Justo al cruzar el umbral, Lu Yuan se detuvo y le dijo a Meng Qianqian:
—Espérame en el carruaje.
Meng Qianqian giró la cabeza y, al ver una figura familiar, entendió inmediatamente:
—De acuerdo.
Ahora que las cosas habían concluido de alguna manera, después de despedirse del Emperador, los funcionarios comenzaron a abandonar la Mansión del Primer Ministro uno tras otro.
El General Zhou suspiró:
—Viejo Lin, ¡todavía tienes debilidad por tu estudiante! Ya no es ese frágil erudito que una vez fue—su mente está llena de planes. Por qué molestarse
—¡Ejem!
El Censor Imperial Wang se aclaró la garganta ruidosamente, dos veces.
Era directo, pero no despistado.
Calumniar a alguien a sus espaldas y ser sorprendido por la persona en cuestión—eso sería incómodo.
El General Zhou levantó la vista, solo para encontrarse de frente con Lu Yuan.
—¡Viejo Lin, me voy primero!
El General Zhou se escabulló rápidamente.
Las mujeres de la Familia Zhou eran cercanas a Meng Qianqian, y Zhou Nanyan incluso trataba a Meng Qianqian como una hermana. Sin embargo, el General Zhou era terco y siempre sostuvo que el infame traidor Lu no era bueno.
—Bueno, yo también me voy.
El Censor Imperial Wang agitó sus mangas y subió al carruaje.
Una vez maestro y alumno, ahora como extraños. Los dos se miraron en silencio.
Lu Yuan había venido a expresar su gratitud.
Si no fuera por Lin Ji sugiriendo que el Censor Imperial Wang amonestara al Rey Miao, el Rey Miao podría no haber retrasado tanto tiempo.
Pero ahora, parado frente a Lin Ji, no podía pronunciar una sola palabra.
Su garganta dolía ligeramente.
Lin Ji le lanzó una mirada y se alejó, inexpresivo.
—¿Por qué haces esto?
—Naturalmente, por riqueza, por un futuro brillante.
—¿Qué tiene de malo hacer las cosas de la manera correcta?
—Si hay un atajo, ¿por qué no tomarlo? ¿Debería pasar mi vida enseñando en el Colegio Imperial como tú? Quiero estar por encima de los demás, ¿puedes darme eso?
—¿Cuántas veces debo decirte—el Decano Liao es inocente! ¿A cuántas vidas seguirás dañando?
—La Guardia Jinyi arresta sin importar la inocencia. ¡Si digo que es culpable, entonces es culpable!
—¡El vínculo entre nosotros como maestro y alumno está roto!
…
—Esposo, esposo.
Meng Qianqian sacudió el brazo de Lu Yuan.
Lu Yuan volvió en sí.
—¿Hm?
Meng Qianqian señaló afuera.
—Estamos en casa.
—Bajemos del carruaje.
Lu Yuan se levantó con su habitual actitud distante y salió del carruaje.
Meng Qianqian sacudió la cabeza y suspiró.
—Cada vez que ve a Lin Ji, se siente abatido por un buen rato.
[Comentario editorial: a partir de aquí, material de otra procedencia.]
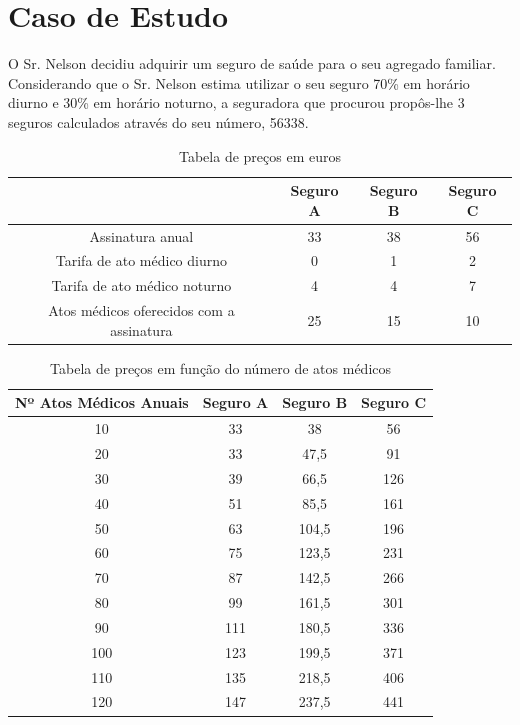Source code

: \documentclass[11pt,a4paper,titlepage]{article}
\begin{document}
\section{Caso de Estudo}
O Sr. Nelson decidiu adquirir um seguro de saúde para o seu agregado familiar.\\
Considerando que o Sr. Nelson estima utilizar o seu seguro 70\% em horário diurno e 30\% em horário noturno, a seguradora que procurou propôs-lhe 3 seguros calculados através do seu número, 56338.
\begin{table}[htbp]
  \centering
    \begin{tabular}{|c|c|c|c|}
    \toprule
     & \multicolumn{1}{p{4.215em}|}{Seguro A} & \multicolumn{1}{p{4.215em}|}{Seguro B} & \multicolumn{1}{p{4.215em}|}{Seguro C} \\
    \midrule
    Assinatura anual & 33 & 38 & 56 \\
    \midrule
    Tarifa de ato médico diurno & 0 & 1 & 2 \\
    \midrule
    Tarifa de ato médico noturno & 4 & 4 & 7 \\
    \midrule
    Atos médicos oferecidos com a assinatura & 25 & 15 & 10 \\
    \bottomrule
    \end{tabular}
  \caption{Tabela de preços em euros}
  \label{tab1}
\end{table}
\begin{table}[htbp]
  \centering
    \begin{tabular}{|c|c|c|c|}
    \toprule
    Nº Atos Médicos Anuais & Seguro A & Seguro B & Seguro C \\
    \midrule
    10    & 33    & 38    & 56 \\
    \midrule
    20    & 33    & 47,5  & 91 \\
    \midrule
    30    & 39    & 66,5  & 126 \\
    \midrule
    40    & 51    & 85,5  & 161 \\
    \midrule
    50    & 63    & 104,5 & 196 \\
    \midrule
    60    & 75    & 123,5 & 231 \\
    \midrule
    70    & 87    & 142,5 & 266 \\
    \midrule
    80    & 99    & 161,5 & 301 \\
    \midrule
    90    & 111   & 180,5 & 336 \\
    \midrule
    100   & 123   & 199,5 & 371 \\
    \midrule
    110   & 135   & 218,5 & 406 \\
    \midrule
    120   & 147   & 237,5 & 441 \\
    \bottomrule
    \end{tabular}
  \caption{Tabela de preços em função do número de atos médicos}
  \label{tab2}
\end{table}
\end{document}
Maestro por un día, padre para toda la vida. Comparado con solo usarlo, como hace el Primer Ministro Xun, Lin Ji es probablemente la única persona a quien realmente ve como un padre.
—Señorita, habla de él, ¿pero no eres tú igual? —Wu Ge’er intervino.
—¿Eh?
Meng Qianqian se sorprendió—. ¿Qué hay de mí?
Wu Ge’er dijo:
—Cuando el maestro se siente abatido, tú también te preocupas por él.
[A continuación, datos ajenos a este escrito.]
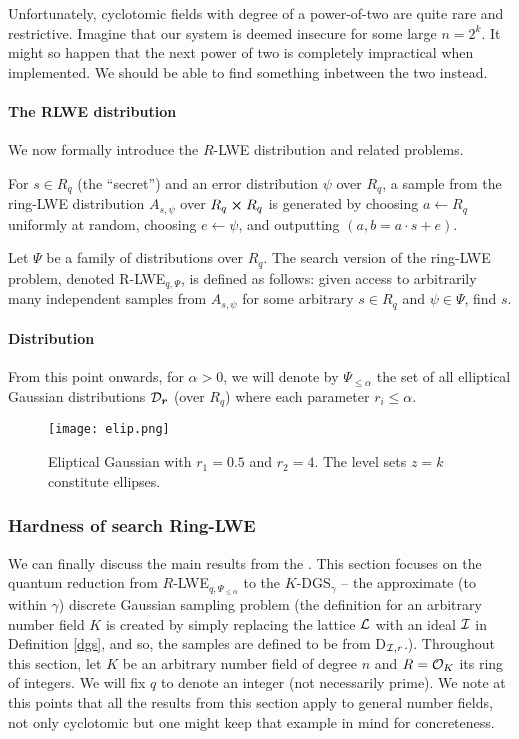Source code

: Unfortunately, cyclotomic fields with degree of a power-of-two are quite rare and restrictive. Imagine that our system is deemed insecure for some large $n = 2^k$. It might so happen that the next power of two is completely impractical when implemented. We should be able to find something inbetween the two instead.
\paragraph{The RLWE distribution}
We now formally introduce the $R$-LWE distribution and related problems.
\begin{definition}
	For $s \in R_q$ (the ``secret'') and an error distribution $\psi$ over $R_q$, a sample from the ring-LWE distribution $A_{s, \psi}$ over $R_q \cross R_q$ is generated by choosing $a \leftarrow R_q$ uniformly at random, choosing $e \leftarrow \psi$, and outputting $(a, b = a \cdot s + e)$.
\end{definition}
\begin{definition}
	Let $\Psi$ be a family of distributions over $R_q$. The search version of the ring-LWE problem, denoted R-LWE$_{q, \Psi}$, is defined as follows: given access to arbitrarily many independent samples from $A_{s, \psi}$ for some arbitrary $s \in R_q$ and $\psi \in \Psi$, find $s$.
\end{definition}
\paragraph{Distribution}
From this point onwards, for $\alpha > 0$, we will denote by $\Psi_{\leq \alpha}$ the set of all elliptical Gaussian distributions $\mathcal{D}_{\boldsymbol{r}}$ (over $R_q$) where each parameter $r_i \leq \alpha$.
\begin{figure}[ht]
	\centering
	\texttt{[image: elip.png]}
	\caption{Eliptical Gaussian with $r_1 = 0.5$ and $r_2 = 4$. The level sets $z=k$ constitute ellipses.}
	\label{elip-gauss}
\end{figure}
\subsubsection{Hardness of search Ring-LWE}\label{h-rlwe}
We can finally discuss the main results from the \cite{ring-lwe}. This section focuses on the quantum reduction from $R$-LWE$_{q, \Psi_{\leq \alpha}}$ to the $K$-DGS$_{\gamma}$ -- the approximate (to within $\gamma$) discrete Gaussian sampling problem (the definition for an arbitrary number field $K$ is created by simply replacing the lattice $\mathcal{L}$ with an ideal $\mathcal{I}$ in Definition \ref{dgs}, and so, the samples are defined to be from D$_{\mathcal{I}, r}$.). Throughout this section, let $K$ be an arbitrary number field of degree $n$ and $R = \mathcal{O}_K$ its ring of integers. We will fix $q$ to denote an integer (not necessarily prime). We note at this points that all the results from this section apply to general number fields, not only cyclotomic but one might keep that example in mind for concreteness.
Meng Qianqian se señaló a sí misma—. ¿Lo hago?
Wu Ge’er asintió sinceramente:
—Sí lo haces.
—Yo… —Era una seguidora competente, por supuesto que se preocupaba por su empleador.
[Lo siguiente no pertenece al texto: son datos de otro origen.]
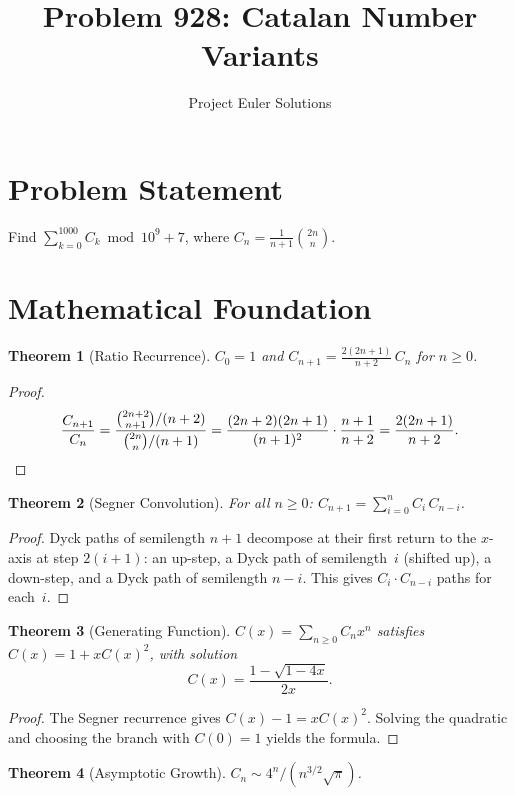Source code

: \documentclass[11pt]{article}
\title{Problem 928: Catalan Number Variants}
\author{Project Euler Solutions}
\date{}
\newtheorem{theorem}{Theorem}
\theoremstyle{definition}
\begin{document}
\maketitle

\section{Problem Statement}

Find $\sum_{k=0}^{1000} C_k \bmod 10^9+7$, where $C_n = \frac{1}{n+1}\binom{2n}{n}$.

\section{Mathematical Foundation}

\begin{theorem}[Ratio Recurrence]
$C_0 = 1$ and $C_{n+1} = \frac{2(2n+1)}{n+2}\,C_n$ for $n \geq 0$.
\end{theorem}

\begin{proof}
\[
\frac{C_{n+1}}{C_n} = \frac{\binom{2n+2}{n+1}/(n+2)}{\binom{2n}{n}/(n+1)} = \frac{(2n+2)(2n+1)}{(n+1)^2}\cdot\frac{n+1}{n+2} = \frac{2(2n+1)}{n+2}. \qedhere
\]
\end{proof}

\begin{theorem}[Segner Convolution]
For all $n \geq 0$: $C_{n+1} = \sum_{i=0}^{n} C_i\,C_{n-i}$.
\end{theorem}

\begin{proof}
Dyck paths of semilength $n{+}1$ decompose at their first return to the $x$-axis at step $2(i{+}1)$: an up-step, a Dyck path of semilength~$i$ (shifted up), a down-step, and a Dyck path of semilength $n{-}i$. This gives $C_i \cdot C_{n-i}$ paths for each~$i$.
\end{proof}

\begin{theorem}[Generating Function]
$C(x) = \sum_{n \geq 0} C_n x^n$ satisfies $C(x) = 1 + xC(x)^2$, with solution
\[
C(x) = \frac{1 - \sqrt{1-4x}}{2x}.
\]
\end{theorem}

\begin{proof}
The Segner recurrence gives $C(x) - 1 = xC(x)^2$. Solving the quadratic and choosing the branch with $C(0) = 1$ yields the formula.
\end{proof}

\begin{theorem}[Asymptotic Growth]
$C_n \sim 4^n/(n^{3/2}\sqrt{\pi})$.
\end{theorem}
\end{document}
Wu Ge’er se rascó la cabeza:
—Señorita, estabas tan infeliz viviendo con la Familia Lu. Desde que llegaste a la Mansión del Gobernador, has cambiado. ¡A todos nos gusta cómo eres ahora, y nos gusta el maestro actual también. Cuando vemos lo bien que se llevan ustedes dos, ¡estamos genuinamente felices por ustedes!
Meng Qianqian sonrió levemente.
–
De todas las personas que se regocijaban por el regreso “seguro” de Lu Yuan a la residencia, ninguna estaba más encantada que la Niñera Li.
Su antiguo desdén por Lu Yuan ahora era igualado por su actual afecto.
La Niñera Li juró que nunca más maldeciría internamente al maestro—tal vez su mala suerte era completamente culpa de ella.
Revoloteando sobre Lu Yuan, se preocupaba sin cesar:
—…Maestro, ¿no se suponía que estarías en Miaojiang para recibir tratamiento?
Lu Yuan, imperturbable, respondió:
—Oh, me recuperé en el camino.
—¡El cerdo estofado está listo!
—¡El nudillo de cerdo caramelizado está listo!
—¡Gachas de ñame y cebada perlada!
—¡Sopa de lirio y semillas de loto!
—Relleno de tonterías
La Niñera Li giró bruscamente la cabeza hacia la Niñera Wan, que estaba sirviendo platos y anunciándolos.
La Niñera Wan rió tímidamente:
—Camarones salteados con huevo—una receta que la Dama Du acaba de aprender.